Mayor Bill Foster's proposed fire protection fee has flamed out, and now the real work begins. The St. Petersburg City Council appropriately rejected the regressive fire fee Thursday night and voted to raise the property tax rate. But to be really good stewards of the taxpayers' money, the council members now have to go through the mayor's proposed budget and find more savings before deciding exactly how much to raise property taxes.
After defeating the fire fee, the council voted 6-2 to instead raise St. Petersburg's property tax rate from the current $5.9125 to $6.7742 per $1,000 of taxable property value. That took courage, because the city's property tax rate has not risen in 22 years even though property tax revenue has dropped by more than 30 percent since 2007 because of declining property values. While that is an impressive streak, it is past time for it to end and for St. Petersburg to more realistically address revenue and expenses.
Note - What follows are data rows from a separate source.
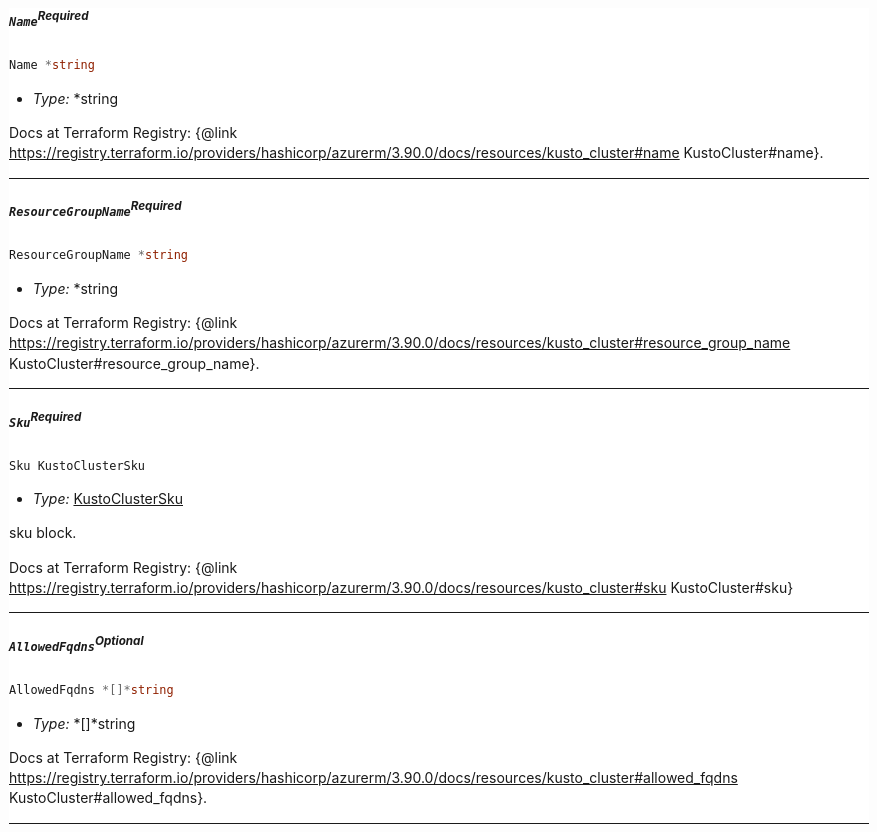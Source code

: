 
##### `Name`<sup>Required</sup> <a name="Name" id="@cdktf/provider-azurerm.kustoCluster.KustoClusterConfig.property.name"></a>

```go
Name *string
```

- *Type:* *string

Docs at Terraform Registry: {@link https://registry.terraform.io/providers/hashicorp/azurerm/3.90.0/docs/resources/kusto_cluster#name KustoCluster#name}.

---

##### `ResourceGroupName`<sup>Required</sup> <a name="ResourceGroupName" id="@cdktf/provider-azurerm.kustoCluster.KustoClusterConfig.property.resourceGroupName"></a>

```go
ResourceGroupName *string
```

- *Type:* *string

Docs at Terraform Registry: {@link https://registry.terraform.io/providers/hashicorp/azurerm/3.90.0/docs/resources/kusto_cluster#resource_group_name KustoCluster#resource_group_name}.

---

##### `Sku`<sup>Required</sup> <a name="Sku" id="@cdktf/provider-azurerm.kustoCluster.KustoClusterConfig.property.sku"></a>

```go
Sku KustoClusterSku
```

- *Type:* <a href="#@cdktf/provider-azurerm.kustoCluster.KustoClusterSku">KustoClusterSku</a>

sku block.

Docs at Terraform Registry: {@link https://registry.terraform.io/providers/hashicorp/azurerm/3.90.0/docs/resources/kusto_cluster#sku KustoCluster#sku}

---

##### `AllowedFqdns`<sup>Optional</sup> <a name="AllowedFqdns" id="@cdktf/provider-azurerm.kustoCluster.KustoClusterConfig.property.allowedFqdns"></a>

```go
AllowedFqdns *[]*string
```

- *Type:* *[]*string

Docs at Terraform Registry: {@link https://registry.terraform.io/providers/hashicorp/azurerm/3.90.0/docs/resources/kusto_cluster#allowed_fqdns KustoCluster#allowed_fqdns}.

---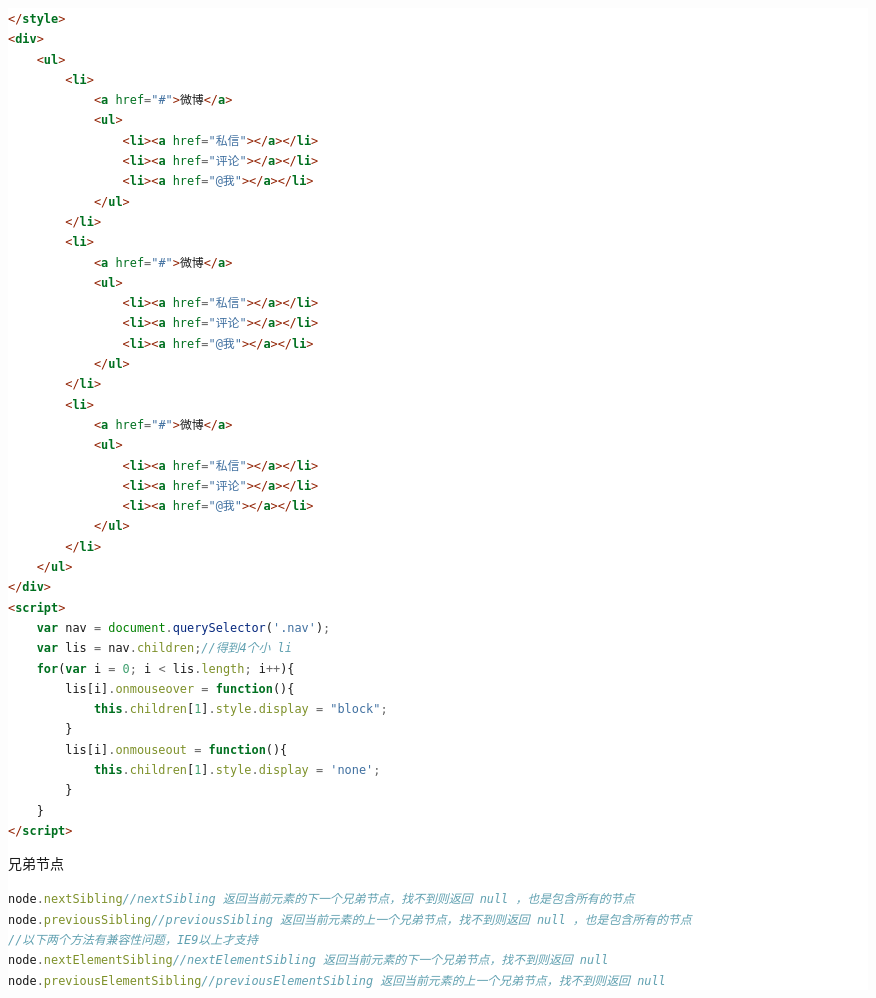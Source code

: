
 ```html
</style>
<div>
    <ul>
        <li>
            <a href="#">微博</a>
            <ul>
                <li><a href="私信"></a></li>
                <li><a href="评论"></a></li>
                <li><a href="@我"></a></li>
            </ul>
        </li>
        <li>
            <a href="#">微博</a>
            <ul>
                <li><a href="私信"></a></li>
                <li><a href="评论"></a></li>
                <li><a href="@我"></a></li>
            </ul>
        </li>
        <li>
            <a href="#">微博</a>
            <ul>
                <li><a href="私信"></a></li>
                <li><a href="评论"></a></li>
                <li><a href="@我"></a></li>
            </ul>
        </li>
    </ul>
</div>
<script>
    var nav = document.querySelector('.nav');
    var lis = nav.children;//得到4个小 li
    for(var i = 0; i < lis.length; i++){
        lis[i].onmouseover = function(){
            this.children[1].style.display = "block";
        }
        lis[i].onmouseout = function(){
            this.children[1].style.display = 'none';
        }
    }
</script>
```

兄弟节点

```javascript
node.nextSibling//nextSibling 返回当前元素的下一个兄弟节点，找不到则返回 null ，也是包含所有的节点
node.previousSibling//previousSibling 返回当前元素的上一个兄弟节点，找不到则返回 null ，也是包含所有的节点
//以下两个方法有兼容性问题，IE9以上才支持
node.nextElementSibling//nextElementSibling 返回当前元素的下一个兄弟节点，找不到则返回 null
node.previousElementSibling//previousElementSibling 返回当前元素的上一个兄弟节点，找不到则返回 null
```
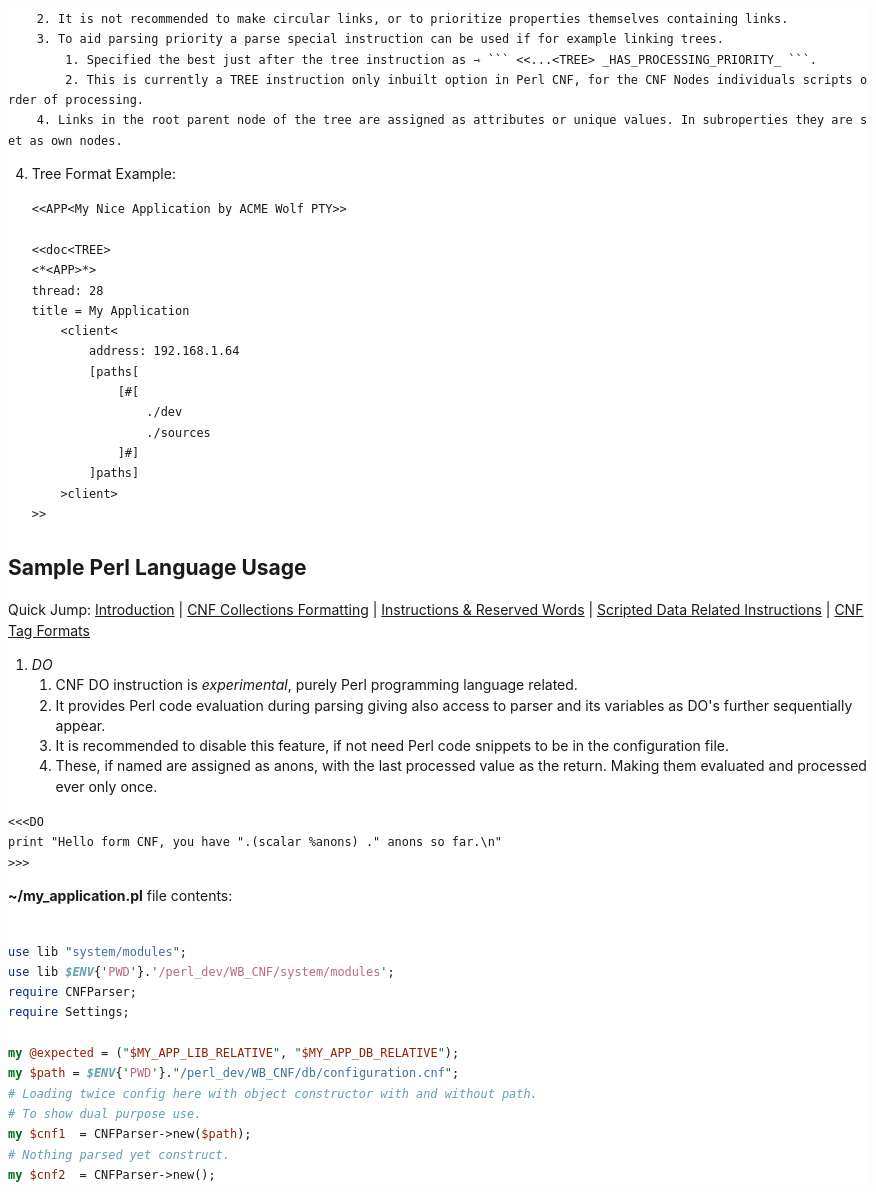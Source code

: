         2. It is not recommended to make circular links, or to prioritize properties themselves containing links.
        3. To aid parsing priority a parse special instruction can be used if for example linking trees.
            1. Specified the best just after the tree instruction as ⇾ ``` <<...<TREE> _HAS_PROCESSING_PRIORITY_ ```.
            2. This is currently a TREE instruction only inbuilt option in Perl CNF, for the CNF Nodes individuals scripts order of processing.
        4. Links in the root parent node of the tree are assigned as attributes or unique values. In subroperties they are set as own nodes.
   4. Tree Format Example:

        ```CNF
        <<APP<My Nice Application by ACME Wolf PTY>>

        <<doc<TREE>
        <*<APP>*>
        thread: 28
        title = My Application
            <client<
                address: 192.168.1.64
                [paths[
                    [#[
                        ./dev
                        ./sources
                    ]#]
                ]paths]
            >client>
        >>
        ```

## Sample Perl Language Usage

Quick Jump: [Introduction](#introduction) | [CNF Collections Formatting](#cnf-collections-formatting) | [Instructions & Reserved Words](#instructions-and-reserved-words) | [Scripted Data Related Instructions](#scripted-data-related-instructions) | [CNF Tag Formats](#cnf-tag-formats)

1. *DO*
   1. CNF DO instruction is *experimental*, purely Perl programming language related.
   2. It provides Perl code evaluation during parsing giving also access to parser and its variables as DO's further sequentially appear.
   3. It is recommended to disable this feature, if not need Perl code snippets to be in the configuration file.
   4. These, if named are assigned as anons, with the last processed value as the return. Making them evaluated and processed ever only once.

```CNF
<<<DO
print "Hello form CNF, you have ".(scalar %anons) ." anons so far.\n"
>>>
```

**~/my_application.pl** file contents:

```PERL

use lib "system/modules";
use lib $ENV{'PWD'}.'/perl_dev/WB_CNF/system/modules';
require CNFParser;
require Settings;

my @expected = ("$MY_APP_LIB_RELATIVE", "$MY_APP_DB_RELATIVE");
my $path = $ENV{'PWD'}."/perl_dev/WB_CNF/db/configuration.cnf";
# Loading twice config here with object constructor with and without path.
# To show dual purpose use.
my $cnf1  = CNFParser->new($path);
# Nothing parsed yet construct.
my $cnf2  = CNFParser->new();
```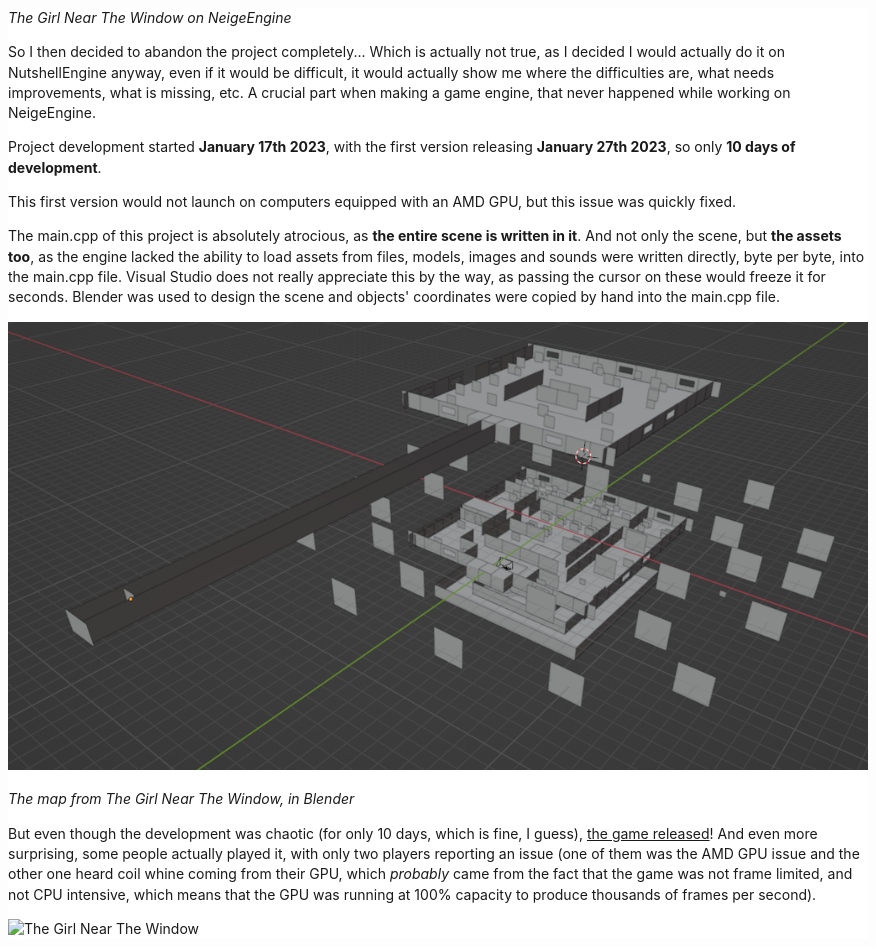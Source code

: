 *The Girl Near The Window on NeigeEngine*

So I then decided to abandon the project completely... Which is actually not true, as I decided I would actually do it on NutshellEngine anyway, even if it would be difficult, it would actually show me where the difficulties are, what needs improvements, what is missing, etc. A crucial part when making a game engine, that never happened while working on NeigeEngine.

Project development started **January 17th 2023**, with the first version releasing **January 27th 2023**, so only **10 days of development**.

This first version would not launch on computers equipped with an AMD GPU, but this issue was quickly fixed.

The main.cpp of this project is absolutely atrocious, as **the entire scene is written in it**. And not only the scene, but **the assets too**, as the engine lacked the ability to load assets from files, models, images and sounds were written directly, byte per byte, into the main.cpp file. Visual Studio does not really appreciate this by the way, as passing the cursor on these would freeze it for seconds. Blender was used to design the scene and objects' coordinates were copied by hand into the main.cpp file.

![TGNTW map](1stanniversary/tgntw_blender.png)

*The map from The Girl Near The Window, in Blender*

But even though the development was chaotic (for only 10 days, which is fine, I guess), [the game released](https://zaonirinku.itch.io/the-girl-near-the-window)! And even more surprising, some people actually played it, with only two players reporting an issue (one of them was the AMD GPU issue and the other one heard coil whine coming from their GPU, which *probably* came from the fact that the game was not frame limited, and not CPU intensive, which means that the GPU was running at 100% capacity to produce thousands of frames per second).

![The Girl Near The Window](https://www.team-nutshell.dev/nutshellengine/assets/images/tgntw.png)
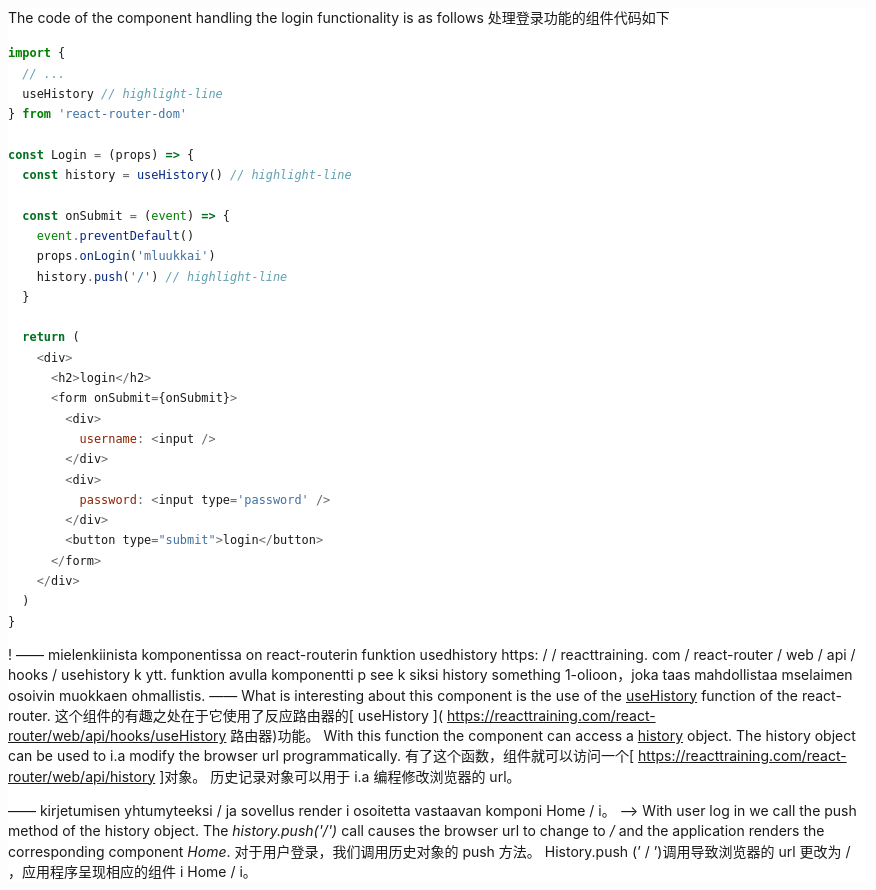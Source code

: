 The code of the component handling the login functionality is as follows 
处理登录功能的组件代码如下

```js
import {
  // ...
  useHistory // highlight-line
} from 'react-router-dom'

const Login = (props) => {
  const history = useHistory() // highlight-line

  const onSubmit = (event) => {
    event.preventDefault()
    props.onLogin('mluukkai')
    history.push('/') // highlight-line
  }

  return (
    <div>
      <h2>login</h2>
      <form onSubmit={onSubmit}>
        <div>
          username: <input />
        </div>
        <div>
          password: <input type='password' />
        </div>
        <button type="submit">login</button>
      </form>
    </div>
  )
}
```


! —— mielenkiinista komponentissa on react-routerin funktion usedhistory https: / / reacttraining. com / react-router / web / api / hooks / usehistory k ytt. funktion avulla komponentti p see k siksi history something 1-olioon，joka taas mahdollistaa mselaimen osoivin muokkaen ohmallistis. ——
What is interesting about this component is the use of the [useHistory](https://reacttraining.com/react-router/web/api/Hooks/usehistory) function of the react-router.
这个组件的有趣之处在于它使用了反应路由器的[ useHistory ]( https://reacttraining.com/react-router/web/api/hooks/useHistory 路由器)功能。
With this function the component can access a [history](https://reacttraining.com/react-router/web/api/history) object. The history object can be used to i.a modify the browser url programmatically.
有了这个函数，组件就可以访问一个[ https://reacttraining.com/react-router/web/api/history ]对象。 历史记录对象可以用于 i.a 编程修改浏览器的 url。


—— kirjetumisen yhtumyteeksi / ja sovellus render i osoitetta vastaavan komponi Home / i。 -->
With user log in we call the push method of the history object. The  _history.push('/')_ call causes the browser url to change to _/_ and the application renders the corresponding component <i>Home</i>.
对于用户登录，我们调用历史对象的 push 方法。 History.push (’ / ’)调用导致浏览器的 url 更改为 / ，应用程序呈现相应的组件 i Home / i。
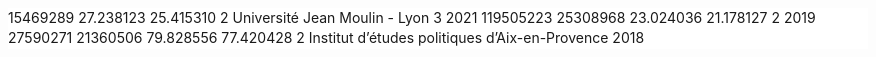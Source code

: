 <td style="text-align:right;">
15469289
</td>
<td style="text-align:right;">
27.238123
</td>
<td style="text-align:right;">
25.415310
</td>
<td style="text-align:right;">
2
</td>
</tr>
<tr>
<td style="text-align:left;">
Université Jean Moulin - Lyon 3
</td>
<td style="text-align:right;">
2021
</td>
<td style="text-align:right;">
119505223
</td>
<td style="text-align:right;">
25308968
</td>
<td style="text-align:right;">
23.024036
</td>
<td style="text-align:right;">
21.178127
</td>
<td style="text-align:right;">
2
</td>
</tr>
<tr>
<td style="text-align:left;">
</td>
<td style="text-align:right;">
2019
</td>
<td style="text-align:right;">
27590271
</td>
<td style="text-align:right;">
21360506
</td>
<td style="text-align:right;">
79.828556
</td>
<td style="text-align:right;">
77.420428
</td>
<td style="text-align:right;">
2
</td>
</tr>
<tr>
<td style="text-align:left;">
Institut d’études politiques d’Aix-en-Provence
</td>
<td style="text-align:right;">
2018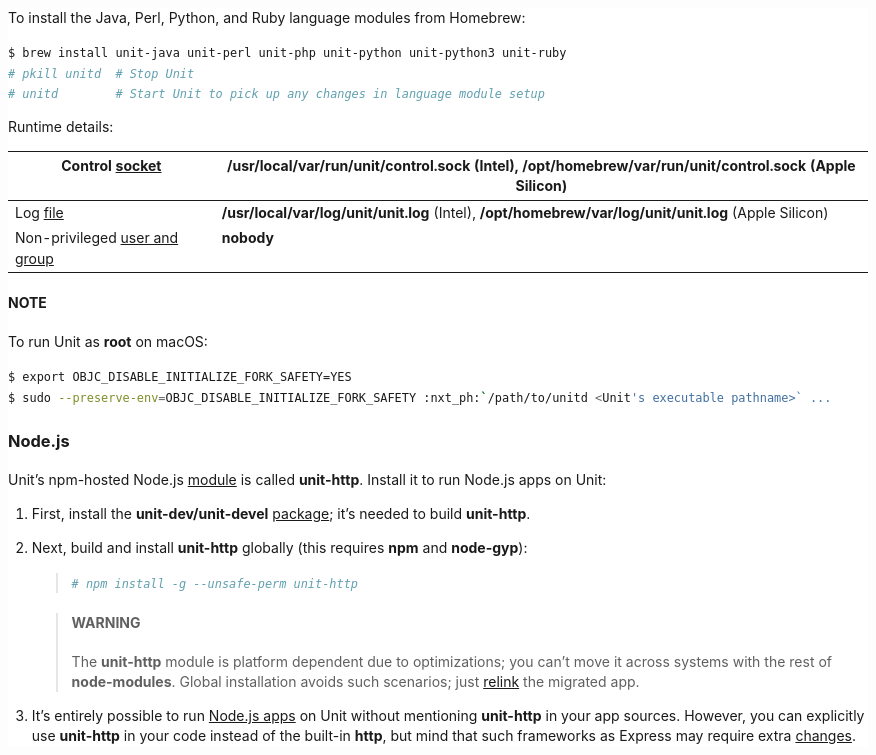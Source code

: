To install the Java, Perl, Python, and Ruby language modules
from Homebrew:

```bash
$ brew install unit-java unit-perl unit-php unit-python unit-python3 unit-ruby
# pkill unitd  # Stop Unit
# unitd        # Start Unit to pick up any changes in language module setup
```

Runtime details:

| Control [socket](howto/security.md#sec-socket)                   | **/usr/local/var/run/unit/control.sock** (Intel), **/opt/homebrew/var/run/unit/control.sock** (Apple Silicon)   |
|------------------------------------------------------------------|-----------------------------------------------------------------------------------------------------------------|
| Log [file](troubleshooting.md#troubleshooting-log)               | **/usr/local/var/log/unit/unit.log** (Intel), **/opt/homebrew/var/log/unit/unit.log** (Apple Silicon)           |
| Non-privileged [user and group](howto/security.md#security-apps) | **nobody**                                                                                                      |

#### NOTE
To run Unit as **root** on macOS:

```bash
$ export OBJC_DISABLE_INITIALIZE_FORK_SAFETY=YES
$ sudo --preserve-env=OBJC_DISABLE_INITIALIZE_FORK_SAFETY :nxt_ph:`/path/to/unitd <Unit's executable pathname>` ...
```

<a id="installation-nodejs-package"></a>

### Node.js

Unit’s npm-hosted Node.js
[module](https://www.npmjs.com/package/unit-http)
is called
**unit-http**.
Install it
to run Node.js apps on Unit:

1. First, install the **unit-dev/unit-devel**
   [package](#installation-precomp-pkgs);
   it’s needed to build **unit-http**.
2. Next, build and install **unit-http** globally
   (this requires **npm** and **node-gyp**):
   > ```bash
   > # npm install -g --unsafe-perm unit-http
   > ```

   > #### WARNING
   > The **unit-http** module is platform dependent
   > due to optimizations;
   > you can’t move it across systems
   > with the rest of **node-modules**.
   > Global installation avoids such scenarios;
   > just
   > [relink](configuration.md#configuration-nodejs)
   > the migrated app.
3. It’s entirely possible to run
   [Node.js apps](configuration.md#configuration-nodejs)
   on Unit
   without mentioning **unit-http** in your app sources.
   However, you can explicitly use **unit-http** in your code
   instead of the built-in **http**,
   but mind that such frameworks as Express may require extra
   [changes](howto/express.md).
That doesn't mean property taxes have to be raised to the maximum level the council set Thursday night to balance a $472 million budget with a $9 million shortfall. Foster is expected to revise his proposed budget, and the council should insist on some additional spending cuts and suggest some of their own. It should not be that difficult to make modest cuts, even if nearly three-quarters of the city's expenses are for personnel. Since 2007, the city workforce has been reduced by 10 percent while property tax revenue has dropped three times as fast. Foster proposes cutting another 13 positions next year and some smart savings in managing the city's vehicles, but more belt-tightening can be done.
It's also time for St. Petersburg to dip into city reserves of roughly $40 million. Former Mayor Rick Baker began building those reserves for a rainy day, and it would be reasonable to use several million dollars now. The worst of the recession appears to be over, and St. Petersburg expects a slight increase in property tax value next year. Clearwater, Tampa and other local governments around Tampa Bay are prudently using some reserves to make ends meet next year, and that makes more sense than closing pools or libraries.
Council members Leslie Curran, Steve Kornell and Wengay Newton asked some good budget questions Thursday night, and they did not get a lot of good answers from the Foster administration. They should keep pressing. In recent years, St. Petersburg has played too loosely with taxpayer money by cutting breaks with hotel developers on impact fees and with Progress Energy on tax bills. Foster's fuzzy explanations about a $5 million deficit in the current budget year that ends this month — including more than $2 million on city jobs that were to be left vacant to save money — also are discomforting.
The City Council did the right thing by killing Foster's fire fee. Now the mayor and the council members have two weeks to adjust a 2013 city budget that should rely on a reasonable mix of property tax increases, spending cuts and reserves to make ends meet. It shouldn't be that hard.